Cuando le conceden liberarla, tras varias apelaciones legales, Hanna no tiene nada por lo que vivir, carece de familia, de empleo y se sabe ajena a las condiciones sociales existentes; así, se suicida. Es este hecho lo que le hace a él dimensionar la realidad de sus propias faltas: el callar durante el juicio, el mantener una relación sexual durante su adolescencia con una mujer mucho mayor que él, o mantener en secreto hacia su familia tantos matices de su propia vida, lo que significa, de alguna forma, esconder quién realmente es.

En busca de enmendar errores, Michael busca a Ilana Mather, la sobreviviente del incendio descrito durante el juicio de 1966, para dar cumplimiento a la última voluntad de Hanna: dar todo su dinero a la mujer sobreviviente, como medio para liberar su culpa. Él le explica a Ilana la realidad de las cosas, su pasado y relación con Hanna, así como lo que sabe de ella, entiéndase el que no fue ella quien escribió el informe, como se dijo y que, por tanto, tampoco provocó deliberadamente la muerte de las prisioneras. Su intención no es decir que lo que sucedió en los campos de concentración no estuviera mal, pues tampoco pretende redimir a Hanna, o quitarle parte de la culpa, sino sólo esclarecer los hechos hasta llegar a la verdad. Preocupación que en su momento no estuvo presente en el juicio, interesado más en culpar y condenar que en esclarecer causas y motivos.

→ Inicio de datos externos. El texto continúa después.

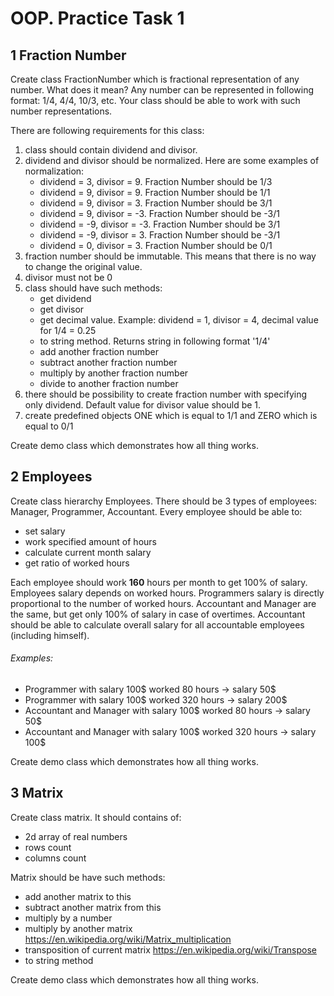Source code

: OOP. Practice Task 1
====================

1 Fraction Number
-----------------

Create class FractionNumber which is fractional representation of any number.
What does it mean? Any number can be represented in following format: 1/4, 4/4, 10/3, etc. Your class should be able to work with such number representations. 

There are following requirements for this class:

1. class should contain dividend and divisor.
2. dividend and divisor should be normalized. Here are some examples of normalization:
    * dividend = 3, divisor = 9. Fraction Number should be 1/3
    * dividend = 9, divisor = 9. Fraction Number should be 1/1
    * dividend = 9, divisor = 3. Fraction Number should be 3/1
    * dividend = 9, divisor = -3. Fraction Number should be -3/1
    * dividend = -9, divisor = -3. Fraction Number should be 3/1
    * dividend = -9, divisor = 3. Fraction Number should be -3/1
    * dividend = 0, divisor = 3. Fraction Number should be 0/1
3. fraction number should be immutable. This means that there is no way to change the original value. 
4. divisor must not be 0
5. class should have such methods:
    * get dividend
    * get divisor
    * get decimal value. Example: dividend = 1, divisor = 4, decimal value for 1/4 = 0.25
    * to string method. Returns string in following format '1/4'
    * add another fraction number
    * subtract another fraction number
    * multiply by another fraction number
    * divide to another fraction number
6. there should be possibility to create fraction number with specifying only dividend. Default value for divisor value should be 1\.
7. create predefined objects ONE which is equal to 1/1 and ZERO which is equal to 0/1
    
Create demo class which demonstrates how all thing works.

2 Employees
-----------
Create class hierarchy Employees.
There should be 3 types of employees: Manager, Programmer, Accountant.
Every employee should be able to:

* set salary
* work specified amount of hours
* calculate current month salary
* get ratio of worked hours

Each employee should work **160** hours per month to get 100% of salary.
Employees salary depends on worked hours.
Programmers salary is directly proportional to the number of worked hours.
Accountant and Manager are the same, but get only 100% of salary in case of overtimes.
Accountant should be able to calculate overall salary for all accountable employees (including himself).

###### Examples:

* Programmer with salary 100$ worked 80 hours -> salary 50$
* Programmer with salary 100$ worked 320 hours -> salary 200$
* Accountant and Manager with salary 100$ worked 80 hours -> salary 50$
* Accountant and Manager with salary 100$ worked 320 hours -> salary 100$

Create demo class which demonstrates how all thing works.

3 Matrix
--------

Create class matrix. 
It should contains of:
 
* 2d array of real numbers 
* rows count 
* columns count

Matrix should be have such methods:
 
* add another matrix to this
* subtract another matrix from this
* multiply by a number
* multiply by another matrix https://en.wikipedia.org/wiki/Matrix_multiplication
* transposition of current matrix https://en.wikipedia.org/wiki/Transpose
* to string method

Create demo class which demonstrates how all thing works.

Ilana insiste que ella no puede perdonar ese pasado, o a Hanna, porque eso no es algo que le corresponda. Al mismo tiempo, parece que lo que Michael busca es más bien reconciliarse con su propio pasado, como Ilana en su momento hizo con su sufrimiento, o los sobrevivientes a la guerra con sus propias experiencias de vida.

Es durante la plática que Michael entiende que, de alguna manera, Hanna aceptó pagar por sus errores dejando que la enviaran a la cárcel. Es ahora Michael quien tiene que conciliar su pasado con Hanna, perdonándose también él mismo, toda vez que, aunque no en prisión, sufrió su propia autocondena, alejándose de todo contacto con las personas, como castigo simbólico, casi inconsciente, que asumió sin darse cuenta. Enfrentar a sus demonios es enfrentar su culpa, lo que no siempre implica que haya justicia, pero sí al menos el entendimiento racional, en conciencia, de aquellas faltas que se cometen y las consecuencias que las acciones tienen en la vida de los demás. Hanna se da cuenta, aunque no sea evidente; y Michael parece que lo entiende, cuando elige contarle todo a su hija, como forma de restablecer comunicación con ella y aceptar sus propios tropiezos, cerrándose así ciclos marcados por el perdón, más como aceptación de la verdad, que como absolución.

Dirigida por Stephen Daldry y escrita por David Hare, a partir del libro ‘The Reader’ (El lector) de Bernhard Schlink, (mismo título de la película en su idioma original) la cinta está protagonizada por Kate Winslet, David Kross, Ralph Fiennes, Bruno Ganz y Lena Olin. Nominada a 5 premios Oscar: mejor película, director, guión adaptado, actriz y fotografía, se llevó sólo un galardón, para Winslet como mejor actriz, quien interpretó el papel de Hanna Schmitz. El título original, en libro y película, no es menor, pues remite al mecanismo mediante el cual Hanna realiza un proceso de aprendizaje básico de lectura y escritura, abriendo la puerta para una mejor comprensión de las condiciones de su vida en la guerra, del juicio y condena, y de la búsqueda de comunicación con aquel joven a quien una vez orientó en su despertar sexual y a quien ahora debe la posibilidad de aprender. Es por eso que con Michael mantiene la esperanza de reinserción al mundo exterior y de vínculo emocional mediante las cartas que ella le envía. El final del filme indica que a veces las liberación de culpabilidad o la simple comprensión de nuestros actos sólo llega con la muerte, propia o ajena.